Steps to Break Free from a Trauma Bond
- Recognize the Cycle
- Understand that love should not feel like emotional withdrawal or craving.
- Accept that consistency, trust, and safety are missing from the relationship.
- Challenge the belief that “if I just love them more, they will change.”
- Reduce Emotional Dependence
- Limit contact as much as possible to weaken the emotional grip.
- Stop seeking validation from the abuser, as it reinforces dependency.
- Identify what unmet emotional needs are keeping you attached.
- Strengthen Self-Identity
- Trauma bonds often cause a loss of self—reconnect with who you were before the relationship.
- Practice self-care routines that affirm your self-worth.
- Seek therapy or support groups to process emotions in a healthy way.
- 4. Develop Healthy Attachment Patterns
- Engage in relationships with people who are consistent and supportive.

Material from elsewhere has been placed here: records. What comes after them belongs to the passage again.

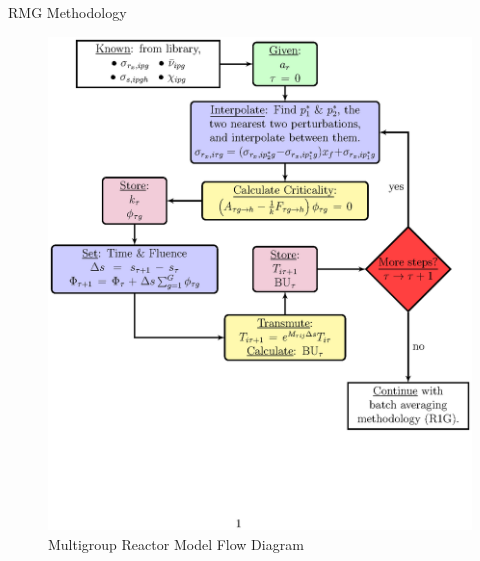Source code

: \documentclass[pdf, autumn, slideColor, nocolorBG]{prosper}
\begin{document}
\begin{slide}{RMG Methodology}
\begin{center}
\begin{figure}
\caption{Multigroup Reactor Model Flow Diagram}
\includegraphics[scale=0.45, clip, trim=1.5cm 6.75cm 1.5cm 6.75cm]{figs/method_diagram.ps}
\end{figure}
\end{center}
\end{slide}
\end{document}
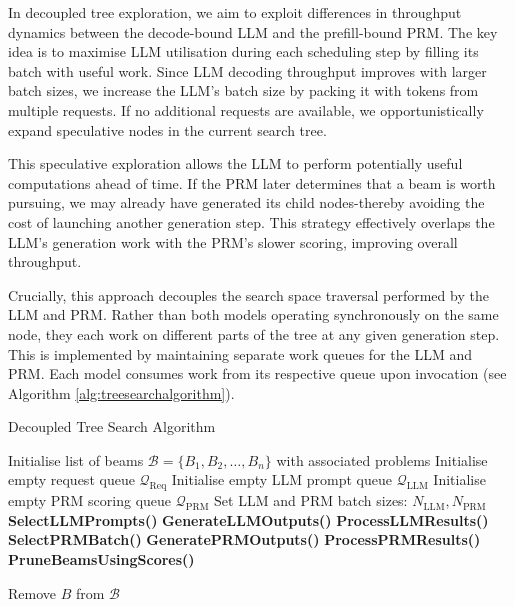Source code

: \documentclass[12pt,twoside]{report}
\begin{document}
In decoupled tree exploration, we aim to exploit differences in throughput dynamics between the decode-bound LLM and the prefill-bound PRM. 
The key idea is to maximise LLM utilisation during each scheduling step by filling its batch with useful work. 
Since LLM decoding throughput improves with larger batch sizes, we increase the LLM’s batch size by packing it with tokens from multiple requests. 
If no additional requests are available, we opportunistically expand speculative nodes in the current search tree.

This speculative exploration allows the LLM to perform potentially useful computations ahead of time. 
If the PRM later determines that a beam is worth pursuing, we may already have generated its child nodes-thereby avoiding the cost of launching another generation step. 
This strategy effectively overlaps the LLM’s generation work with the PRM’s slower scoring, improving overall throughput.

Crucially, this approach decouples the search space traversal performed by the LLM and PRM. 
Rather than both models operating synchronously on the same node, they each work on different parts of the tree at any given generation step. 
This is implemented by maintaining separate work queues for the LLM and PRM. Each model consumes work from its respective queue upon invocation (see Algorithm \ref{alg:treesearchalgorithm}).

\begin{algorithm}[H]\label{alg:treesearchalgorithm}
\caption{Decoupled Tree Search Algorithm} 
\begin{algorithmic}[1]
\State Initialise list of beams $\mathcal{B} = \{B_1, B_2, \dots, B_n\}$ with associated problems
\State Initialise empty request queue $\mathcal{Q}_{\text{Req}}$
\State Initialise empty LLM prompt queue $\mathcal{Q}_{\text{LLM}}$
\State Initialise empty PRM scoring queue $\mathcal{Q}_{\text{PRM}}$
\State Set LLM and PRM batch sizes: $N_{\text{LLM}}, N_{\text{PRM}}$
    \State \textbf{SelectLLMPrompts()}
    \State \textbf{GenerateLLMOutputs()}
    \State \textbf{ProcessLLMResults()}
    \State \textbf{SelectPRMBatch()}
    \State \textbf{GeneratePRMOutputs()}
    \State \textbf{ProcessPRMResults()}
    \State \textbf{PruneBeamsUsingScores()}

        \State Remove $B$ from $\mathcal{B}$
      \EndIf
    \EndFor
\EndWhile
\end{algorithmic}
\end{algorithm}
\end{document}
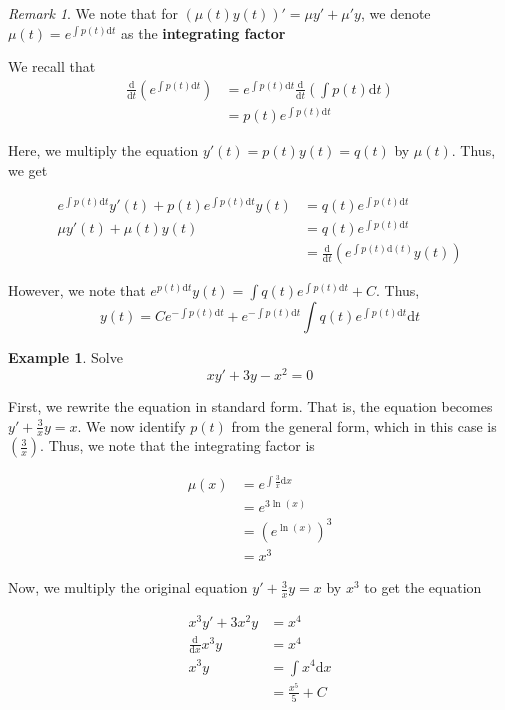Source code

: \documentclass[11pt]{article}
\theoremstyle{plain} %
\theoremstyle{definition}
\theoremstyle{example}
\newtheorem*{example}{Example}
\theoremstyle{remark}
\newtheorem*{remark}{Remark}
\begin{document}
\begin{remark}
We note that for $(\mu(t)y(t))' = \mu y' + \mu' y$, we denote $\mu(t)=e^{\int p(t)\mathrm d t}$ as the \textbf{integrating factor}
\end{remark}


We recall that \begin{align*}\frac{\mathrm d}{\mathrm d t}\left(e^{\int p(t)\mathrm d t}\right) &= e^{\int p(t)\mathrm d t} \frac{\mathrm d }{\mathrm d t}\left(\int p(t)\mathrm d t\right)\\
&= p(t)e^{\int p(t)\mathrm d t}
\end{align*}

Here, we multiply the equation $y'(t) = p(t)y(t)= q(t)$ by $\mu(t)$. Thus, we get 

\begin{align*}
	e^{\int p(t) \mathrm d t}y'(t) + p(t)e^{\int p(t) \mathrm d t}y(t) &= q(t) e^{\int p(t) \mathrm d t}\\
	\mu y'(t) + \mu(t)y(t) &= q(t)e^{\int p(t) \mathrm d t}\\
	&= \frac{\mathrm d}{\mathrm d t} \left(e^{\int p(t) \mathrm d (t)}y(t) \right)
\end{align*}

However, we note that $e^{p(t) \mathrm d t} y(t) = \int q(t) e^{\int p(t) \mathrm d t} + C$. Thus, 
$$y(t) = Ce^{-\int p(t) \mathrm d t} + e^{-\int p(t) \mathrm d t}\int q(t)e^{\int p(t) \mathrm d t}\mathrm d t$$


\begin{example}
	Solve $$xy' + 3y-x^2=0$$
\end{example}

First, we rewrite the equation in standard form. That is, the equation becomes $y' + \frac{3}{x}y = x$. We now identify $p(t)$ from the general form, which in this case is $\left(\frac{3}{x}\right)$. Thus, we note that the integrating factor is 

\begin{align*}
\mu(x) &= e^{\int \frac{3}{x} \mathrm d x} \\
&= e^{3 \ln(x)} \\
&= \left(e^{\ln(x)}\right)^3 \\
&= x^3
\end{align*}

Now, we multiply the original equation $y'+\frac{3}{x}y=x$ by $x^3$ to get the equation 

\begin{align*}
x^3y' + 3x^2y&=x^4\\
\frac{\mathrm d}{\mathrm d x}x^3y &= x^4\\
x^3y &= \int x^4\mathrm d x \\
&= \frac{x^5}{5}+C
\end{align*}
\end{document}
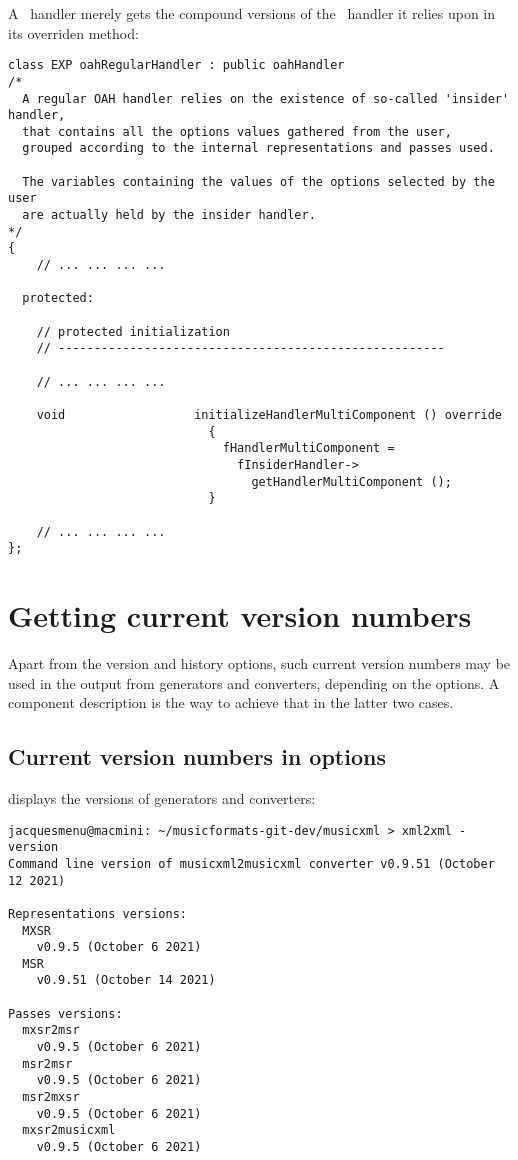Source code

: A \regular\ handler merely gets the compound versions of the \insider\ handler it relies upon in its overriden  method:
\begin{lstlisting}[language=CPlusPlus]
class EXP oahRegularHandler : public oahHandler
/*
  A regular OAH handler relies on the existence of so-called 'insider' handler,
  that contains all the options values gathered from the user,
  grouped according to the internal representations and passes used.

  The variables containing the values of the options selected by the user
  are actually held by the insider handler.
*/
{
	// ... ... ... ...

  protected:

    // protected initialization
    // ------------------------------------------------------

	// ... ... ... ...

    void                  initializeHandlerMultiComponent () override
                            {
                              fHandlerMultiComponent =
                                fInsiderHandler->
                                  getHandlerMultiComponent ();
                            }

	// ... ... ... ...
};
\end{lstlisting}


\section{Getting current version numbers}\label{Getting current version numbers}

Apart from the version and history options, such current version numbers may be used in the output from generators and converters, depending on the options. A component description is the way to achieve that in the latter two cases.


\subsection{Current version numbers in options}\label{Current version numbers in options}

 displays the versions of generators and converters:
\begin{lstlisting}[language=Terminal]
jacquesmenu@macmini: ~/musicformats-git-dev/musicxml > xml2xml -version
Command line version of musicxml2musicxml converter v0.9.51 (October 12 2021)

Representations versions:
  MXSR
    v0.9.5 (October 6 2021)
  MSR
    v0.9.51 (October 14 2021)

Passes versions:
  mxsr2msr
    v0.9.5 (October 6 2021)
  msr2msr
    v0.9.5 (October 6 2021)
  msr2mxsr
    v0.9.5 (October 6 2021)
  mxsr2musicxml
    v0.9.5 (October 6 2021)
\end{lstlisting}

- Learn what secure attachment looks and feels like.
- Set stronger boundaries to prevent future toxic attachments.
- Allow Time for Healing
- Trauma bonds do not break overnight—be patient with yourself.
- Acknowledge that withdrawal symptoms (craving, guilt, longing) are a natural part of breaking free.
- Replace the dopamine highs of the toxic relationship with healthier sources of pleasure, such as hobbies, friendships, and personal growth.
Healing is possible. You deserve a relationship based on love, trust, and safety.
Leaving a trauma bond is not just about ending a toxic relationship—it’s about reclaiming yourself. The pain of letting go may feel unbearable at first, but every step toward healing is a step toward a future where love is safe, consistent, and empowering.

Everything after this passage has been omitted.